Irak – Russie: Bagdad tempère son ouverture sur Moscou: réévaluation des programmes d’armement

Fadi Assaf.

Alors que des rumeurs de corruption circulent depuis l’annonce de la conclusion du package-deal irako-russe sur près de $4,2md d’armements, un scénario bien élaboré a permis aux médias (AFP, 10/11) d’annoncer le 10/11 « l’annulation » carrément du contrat signé à Moscou par Nouri al-Maliki et Dmitri Medvedev. La presse saoudienne à diffusion internationale, dont Asharq al-Awsat, a même anticipé l’annonce par les agences de presse internationales à la suite d’une déclaration, pour le moins ambiguë faite le 10/11 par le porte-parole du Premier ministre irakien, et prévu l’annulation du contrat irako-russe ou tout au moins sa « renégociation » par Nouri al-Maliki comme le souhaitaient ce jour-là des Parlementaires irakiens, et sans attendre une énième précision officielle irakienne, celle, le 10/11 aussi sur al-Jazeera, du ministre de la défense Saadoun al-Dulaïmi qui a démenti « l’annulation » du contrat.

Il y a eu les rumeurs, à Bagdad, les scandales lointains à Moscou qui ont entraîné l’éviction du Ministre de la Défense notamment, avant les révélations faites sur cette affaire par le Président de la Commission d’Ethique du Parlement irakien Baha’ al-Aaraji, lors d’une conférence de presse le 09/11, et qui a clairement invité le Premier ministre à arrêter le contrat russe et à engager de nouvelles négociations avec Moscou.

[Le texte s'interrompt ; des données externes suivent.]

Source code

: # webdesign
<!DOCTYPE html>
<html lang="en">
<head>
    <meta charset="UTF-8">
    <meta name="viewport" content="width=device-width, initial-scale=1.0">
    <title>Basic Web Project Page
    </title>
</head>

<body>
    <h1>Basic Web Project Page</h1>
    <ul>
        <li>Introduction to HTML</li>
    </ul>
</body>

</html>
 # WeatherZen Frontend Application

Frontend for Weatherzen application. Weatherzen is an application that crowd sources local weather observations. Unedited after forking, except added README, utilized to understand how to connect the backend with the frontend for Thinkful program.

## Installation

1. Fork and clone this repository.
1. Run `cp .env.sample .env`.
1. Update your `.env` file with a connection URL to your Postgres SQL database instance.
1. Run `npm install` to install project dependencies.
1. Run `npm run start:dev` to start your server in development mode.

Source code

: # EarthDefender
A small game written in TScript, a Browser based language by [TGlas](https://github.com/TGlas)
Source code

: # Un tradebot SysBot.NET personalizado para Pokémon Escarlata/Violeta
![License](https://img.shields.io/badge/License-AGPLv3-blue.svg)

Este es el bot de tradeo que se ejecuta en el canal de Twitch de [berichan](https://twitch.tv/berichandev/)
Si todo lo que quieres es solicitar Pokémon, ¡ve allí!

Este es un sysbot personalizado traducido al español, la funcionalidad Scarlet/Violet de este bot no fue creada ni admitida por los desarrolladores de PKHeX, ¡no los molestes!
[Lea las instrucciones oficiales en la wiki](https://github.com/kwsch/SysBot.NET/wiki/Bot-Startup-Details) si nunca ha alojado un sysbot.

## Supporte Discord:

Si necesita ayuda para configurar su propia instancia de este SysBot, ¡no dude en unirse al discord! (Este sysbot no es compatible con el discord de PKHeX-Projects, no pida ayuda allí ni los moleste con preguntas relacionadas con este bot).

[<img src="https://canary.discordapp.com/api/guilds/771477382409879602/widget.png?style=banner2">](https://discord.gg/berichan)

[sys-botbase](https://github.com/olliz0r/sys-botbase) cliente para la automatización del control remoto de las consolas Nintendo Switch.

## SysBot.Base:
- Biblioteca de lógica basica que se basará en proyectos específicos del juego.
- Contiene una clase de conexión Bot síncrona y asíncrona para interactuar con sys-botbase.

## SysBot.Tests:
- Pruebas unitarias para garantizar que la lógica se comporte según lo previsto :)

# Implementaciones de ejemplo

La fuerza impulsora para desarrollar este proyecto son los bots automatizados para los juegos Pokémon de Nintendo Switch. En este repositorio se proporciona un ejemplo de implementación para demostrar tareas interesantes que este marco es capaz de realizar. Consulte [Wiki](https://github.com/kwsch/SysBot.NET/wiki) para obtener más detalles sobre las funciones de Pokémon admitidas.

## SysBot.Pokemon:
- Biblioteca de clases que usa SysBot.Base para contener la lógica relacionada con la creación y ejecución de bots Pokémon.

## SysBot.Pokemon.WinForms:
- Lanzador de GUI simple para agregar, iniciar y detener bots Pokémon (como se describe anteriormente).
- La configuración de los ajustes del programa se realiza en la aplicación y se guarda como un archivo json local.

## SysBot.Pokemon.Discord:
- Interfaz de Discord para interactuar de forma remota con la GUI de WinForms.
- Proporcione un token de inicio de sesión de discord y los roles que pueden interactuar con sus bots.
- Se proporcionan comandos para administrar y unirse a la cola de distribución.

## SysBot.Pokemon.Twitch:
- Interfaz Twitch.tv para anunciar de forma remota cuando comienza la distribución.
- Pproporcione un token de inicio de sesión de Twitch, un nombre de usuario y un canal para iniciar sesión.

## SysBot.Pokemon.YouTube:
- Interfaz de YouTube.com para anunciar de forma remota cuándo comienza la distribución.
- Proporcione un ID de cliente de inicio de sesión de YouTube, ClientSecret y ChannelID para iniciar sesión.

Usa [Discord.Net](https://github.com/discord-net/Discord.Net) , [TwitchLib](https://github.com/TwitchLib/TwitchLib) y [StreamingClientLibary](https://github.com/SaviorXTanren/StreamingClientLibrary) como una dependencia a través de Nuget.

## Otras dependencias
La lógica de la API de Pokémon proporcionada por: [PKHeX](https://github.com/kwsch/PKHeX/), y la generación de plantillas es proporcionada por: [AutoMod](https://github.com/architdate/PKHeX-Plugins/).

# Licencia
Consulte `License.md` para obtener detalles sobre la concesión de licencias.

Le député irakien, qui précise avoir adressé un courrier en ce sens au cabinet du PM, insiste sur les rumeurs de corruption liée aux achats d’armements russes par Bagdad, des rumeurs qui courent « en Irak et même en dehors de l’Irak », et souhaite que ces contrats soient renégociés par « un comité choisi selon des critères professionnels et de transparence ». Une autre commission parlementaire irakienne, directement concernée par cette affaire, la Commission de la Sécurité et de la Défense, occupée ces derniers jours par une autre affaire qui semble désormais lui échapper, celle des composants israéliens des F-16 commandés par l’Irak aux Etats-Unis, est aussitôt entrée en jeu pour relativiser ces rumeurs de corruption. Le député Hamed al-Moutlaq, membre de la Commission de la Sécurité et de la Défense, qui a démenti avoir connaissance d’une affaire de corruption dans le cadre des contrats russes, a indiqué que la commission demandera tous les documents du contrat en question au gouvernement, et si la corruption est établie, elle demandera son annulation. Tout cela était avant l’annonce par le porte-parole du PM, Ali Moussaoui, le 10/11, que le contrat est « annulé », que Maliki a décidé de « revoir » le contrat depuis qu’il a eu vent des rumeurs de corruption à son retour du voyage à Moscou, qu’« une enquête est en cours »… Aussitôt, les médias internationaux annonçaient, en grande pompe, « l’annulation » du méga-contrat irako-russe.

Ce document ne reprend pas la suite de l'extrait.